Allegedly Alexis’ frustrated watching
remit was part of Wenger's tactical masterplan to enable the Gunners to be more
direct. Sadly Arsène’s tenuous grasp of reality was evident right from the off,
since a team can’t play direct, or otherwise, without the ball at their feet.
With Sanchez pretty much solely responsible for this season’s rare sparks of
electricity, without him the Arsenal seemed so apathetically uninspired that if
we were a coronary patient you’d be calling for the paddles…stat!

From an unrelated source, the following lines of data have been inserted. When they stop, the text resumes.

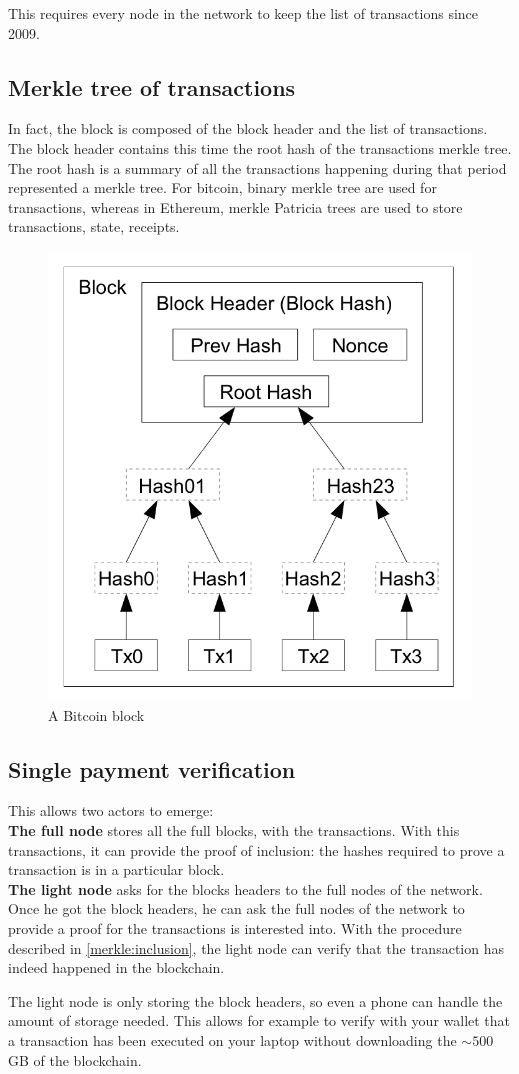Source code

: This requires every node in the network to keep the list of transactions since 2009.

\subsection{Merkle tree of transactions}
In fact, the block is composed of the block header and the list of transactions. The block header contains this time the root hash of the transactions merkle tree.
The root hash is a summary of all the transactions happening during that period represented a merkle tree. For bitcoin, binary merkle tree are used for transactions, whereas in Ethereum, merkle Patricia trees are used to store transactions, state, receipts. 
\begin{figure}[H]
    \centering
\includegraphics[width=0.4\linewidth]{background/blockmerkle.png}
    \caption{A Bitcoin\cite{Nakamoto..09} block}
    \label{fig:blockmerkle}
\end{figure}

\subsection{Single payment verification}
This allows two actors to emerge: \\
\textbf{The full node} stores all the full blocks, with the transactions. With this transactions, it can provide the proof of inclusion: the hashes required to prove a transaction is in a particular block. \\
\textbf{The light node } asks for the blocks headers to the full nodes of the network. Once he got the block headers, he can ask the full nodes of the network to provide a proof for the transactions is interested into. With the procedure described in \ref{merkle:inclusion}, the light node can verify that the transaction has indeed happened in the blockchain.

The light node is only storing the block headers, so even a phone can handle the amount of storage needed. This allows for example to verify with your wallet that a transaction has been executed  on your laptop without downloading the $\sim 500$GB of the blockchain.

It was hardly a surprise that Klopp
got a reaction out of his troops on home turf, after their tepid defeat to the
Foxes, Yet while I’ve endured enough misery over the years at Anfield to know
there’s no shame in losing to a Liverpool side that invariably turns up against
top-six opposition, I simply can’t abide the fact that we threw this game away,
whilst sleepwalking through the first-half.

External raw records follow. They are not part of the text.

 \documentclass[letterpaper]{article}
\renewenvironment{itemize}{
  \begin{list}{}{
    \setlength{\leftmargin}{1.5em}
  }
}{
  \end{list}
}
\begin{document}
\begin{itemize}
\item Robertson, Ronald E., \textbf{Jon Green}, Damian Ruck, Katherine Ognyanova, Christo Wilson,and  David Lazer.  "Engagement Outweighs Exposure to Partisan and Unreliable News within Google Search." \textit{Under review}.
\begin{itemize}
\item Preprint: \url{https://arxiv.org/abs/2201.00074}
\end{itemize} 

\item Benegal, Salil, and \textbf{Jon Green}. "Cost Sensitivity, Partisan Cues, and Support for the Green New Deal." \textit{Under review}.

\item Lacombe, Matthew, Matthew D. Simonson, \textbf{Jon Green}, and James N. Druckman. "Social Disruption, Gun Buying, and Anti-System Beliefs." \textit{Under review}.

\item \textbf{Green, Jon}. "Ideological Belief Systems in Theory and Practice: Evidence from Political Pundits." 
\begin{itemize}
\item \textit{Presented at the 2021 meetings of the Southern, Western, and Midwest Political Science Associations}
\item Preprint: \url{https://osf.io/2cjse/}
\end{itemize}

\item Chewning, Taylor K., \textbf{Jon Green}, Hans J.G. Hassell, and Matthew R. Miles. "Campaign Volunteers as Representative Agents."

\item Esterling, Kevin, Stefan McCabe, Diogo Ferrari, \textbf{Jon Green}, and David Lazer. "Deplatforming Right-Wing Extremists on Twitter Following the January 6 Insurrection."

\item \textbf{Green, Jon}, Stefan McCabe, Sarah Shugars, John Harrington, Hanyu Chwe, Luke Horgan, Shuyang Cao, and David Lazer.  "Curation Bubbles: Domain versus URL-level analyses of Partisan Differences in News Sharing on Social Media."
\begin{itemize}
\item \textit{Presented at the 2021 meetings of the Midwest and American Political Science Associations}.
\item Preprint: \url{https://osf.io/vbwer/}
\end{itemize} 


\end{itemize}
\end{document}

Sure the two-week furlough might not
have done us any favours, but frankly, if players can’t get themselves suitably
pumped for a match of this significance and at the very least, attempt to match
the opposition’s intensity level, to my mind this is symptomatic of the lack of
appetite of side that’s been getting away with merely going through the
motions.
Wenger might be indignant at having
his competency questioned in his dotage, but if he doesn’t resign surely we can
have him committed, on the basis that Alexis’ omission was blatant evidence of
his dementia? Firmino’s goal after only nine minutes merely confirmed our
tortoise-like emergence from the starting blocks. It couldn’t get much glummer
in our corner of the Anfield Road end behind that goal, as we suffered the
infuriating sight of an Arsenal midfield ambling back, hardly busting a gut to
recover their ground and the stark contrast with the opposition’s dynamic
attacking zest.
Although Welbeck and Iwobi were both
at fault for the Scousers’ second, I once again found myself focusing on the
flatfooted mental and physical inertia of Xhaka. There’s a growing consensus
that in Xhaka, Wenger has implanted in the corpus Arsenal an entirely
superfluous, £35m appendix, albeit one that’s seemingly set to burst on a
regular basis.
The only consolation about conceding
a second was that at least it forced Wenger’s hand, as there was more
conviction about Alexis’ halftime warm up than the combined first-half efforts
of his team-mates. Much as it saddens me to admit it, in Sanchez’s shoes I’d
want out, as the Chilean is so obviously a winner that it’s no wonder he’s
grown increasingly intolerant of being surrounded by such mundane torpor.
At least we enjoyed a brief period of
hope, as Liverpool anxiously withdrew into their shell after we pulled one
back. I felt sure we’d be carved open, when Arsène went “all in” with fifteen
left on the clock. But when Origi’s effort bounced harmlessly off the post, I
wondered if we might end up escaping with a fluky point. Depressingly, instead
of mustering a “kitchen sink” push for an equalizer, much like our season to
date, our afternoon fizzled out with a whimper, as Wijnaldum applied a deserved
coup de grace.
Does Arsène’s increasingly antagonistic mood reflect his growing acceptance of the loss of Gooner good faith and the fact that he’s no longer only one good result away from getting the majority of us back on side. If so, I wish he’d announce his impending swansong instead of dragging his resignation out to the death. It might be the only means of galvanizing a unified effort to send the obdurate old bugger off with a bang!